1967年には、「マイナスからプラスに」という意味を込めて、「伊丹一三」から「伊丹十三」に改名し、引き続き、映画、テレビドラマで存在感のある脇役として活躍されると、

1970年代には、俳優業以外にも、テレビ番組制作会社「テレビマンユニオン」に参加され、紀行番組「遠くへ行きたい」などのドキュメンタリー番組やテレビCMの制作をされます。

レポーターや雑誌「モノンクル」の編集長も

また、1970年代後半には、お昼の情報番組「アフタヌーンショー」で、未解決事件コーナーのレポーターとして出演されると、緻密な取材で司会者を驚かせ、

1981年には、精神分析を軸にした、雑誌「モノンクル」を創刊し、編集長に就任。


モノンクル 創刊号

1983年には、俳優としても、「家族ゲーム」「細雪」「キネマ旬報助演男優賞」を受賞されるなど、多方面で才能を発揮されます。
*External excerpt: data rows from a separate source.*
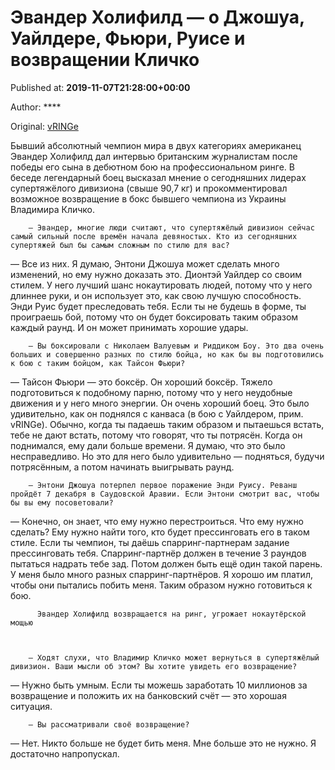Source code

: 
# Эвандер Холифилд — о Джошуа, Уайлдере, Фьюри, Руисе и возвращении Кличко

Published at: **2019-11-07T21:28:00+00:00**

Author: ****

Original: [vRINGe](https://vringe.com/news/129308-evander-kholifild-o-dzhoshua-uayldere-fyuri-ruise-i-vozvrashchenii-klichko.htm)

Бывший абсолютный чемпион мира в двух категориях американец Эвандер Холифилд дал интервью британским журналистам после победы его сына в дебютном бою на профессиональном ринге.
В беседе легендарный боец высказал мнение о сегодняшних лидерах супертяжёлого дивизиона (свыше 90,7 кг) и прокомментировал возможное возвращение в бокс бывшего чемпиона из Украины Владимира Кличко.

        — Эвандер, многие люди считают, что супертяжёлый дивизион сейчас самый сильный после времён начала девяностых. Кто из сегодняшних супертяжей был бы самым сложным по стилю для вас?
      
— Все из них. Я думаю, Энтони Джошуа может сделать много изменений, но ему нужно доказать это. Дионтэй Уайлдер со своим стилем. У него лучший шанс нокаутировать людей, потому что у него длиннее руки, и он использует это, как свою лучшую способность. Энди Руис будет преследовать тебя. Если ты не будешь в форме, ты проиграешь бой, потому что он будет боксировать таким образом каждый раунд. И он может принимать хорошие удары.

        — Вы боксировали с Николаем Валуевым и Риддиком Боу. Это два очень больших и совершенно разных по стилю бойца, но как бы вы подготовились к бою с таким бойцом, как Тайсон Фьюри?
      
— Тайсон Фьюри — это боксёр. Он хороший боксёр. Тяжело подготовиться к подобному парню, потому что у него неудобные движения и у него много энергии. Он очень хороший боец. Это было удивительно, как он поднялся с канваса (в бою с Уайлдером, прим. vRINGe). Обычно, когда ты падаешь таким образом и пытаешься встать, тебе не дают встать, потому что говорят, что ты потрясён. Когда он поднимался, ему дали больше времени. Я думаю, что это было несправедливо. Но это для него было удивительно — подняться, будучи потрясённым, а потом начинать выигрывать раунд.

        — Энтони Джошуа потерпел первое поражение Энди Руису. Реванш пройдёт 7 декабря в Саудовской Аравии. Если Энтони смотрит вас, чтобы бы вы ему посоветовали?
      
— Конечно, он знает, что ему нужно перестроиться. Что ему нужно сделать? Ему нужно найти того, кто будет прессинговать его в таком стиле. Если ты чемпион, ты даёшь спарринг-партнерам задание прессинговать тебя. Спарринг-партнёр должен в течение 3 раундов пытаться надрать тебе зад. Потом должен быть ещё один такой парень. У меня было много разных спарринг-партнёров. Я хорошо им платил, чтобы они пытались побить меня. Таким образом нужно готовиться к бою.

        
          Эвандер Холифилд возвращается на ринг, угрожает нокаутёрской мощью
        
      

        — Ходят слухи, что Владимир Кличко может вернуться в супертяжёлый дивизион. Ваши мысли об этом? Вы хотите увидеть его возвращение?
      
— Нужно быть умным. Если ты можешь заработать 10 миллионов за возвращение и положить их на банковский счёт — это хорошая ситуация.

        — Вы рассматривали своё возвращение?
      
— Нет. Никто больше не будет бить меня. Мне больше это не нужно. Я достаточно напропускал.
「家族ゲーム」より。(左から)由紀さおりさん、伊丹さん、松田優作さん。

映画監督デビュー作「お葬式」でいきなり高評価を受ける

そして、1984年、51歳の時、映画監督に転身し、「お葬式」で監督デビューされると、いきなり、「日本アカデミー賞監督賞」「日本アカデミー賞脚本賞」「キネマ旬報ベスト1」ほか、数多くの映画賞を総なめにするなど、高い評価を受けたのでした。


「お葬式」より。宮本信子さんと山崎努さん。

ちなみに、この作品は、葬式を出すことになった夫婦のひと騒動を、皮肉を交えながら描いているのですが、伊丹さんが妻・宮本信子さんのお父さんのお葬式を取り仕切った際に得たインスピレーションを元に制作されたのだそうです。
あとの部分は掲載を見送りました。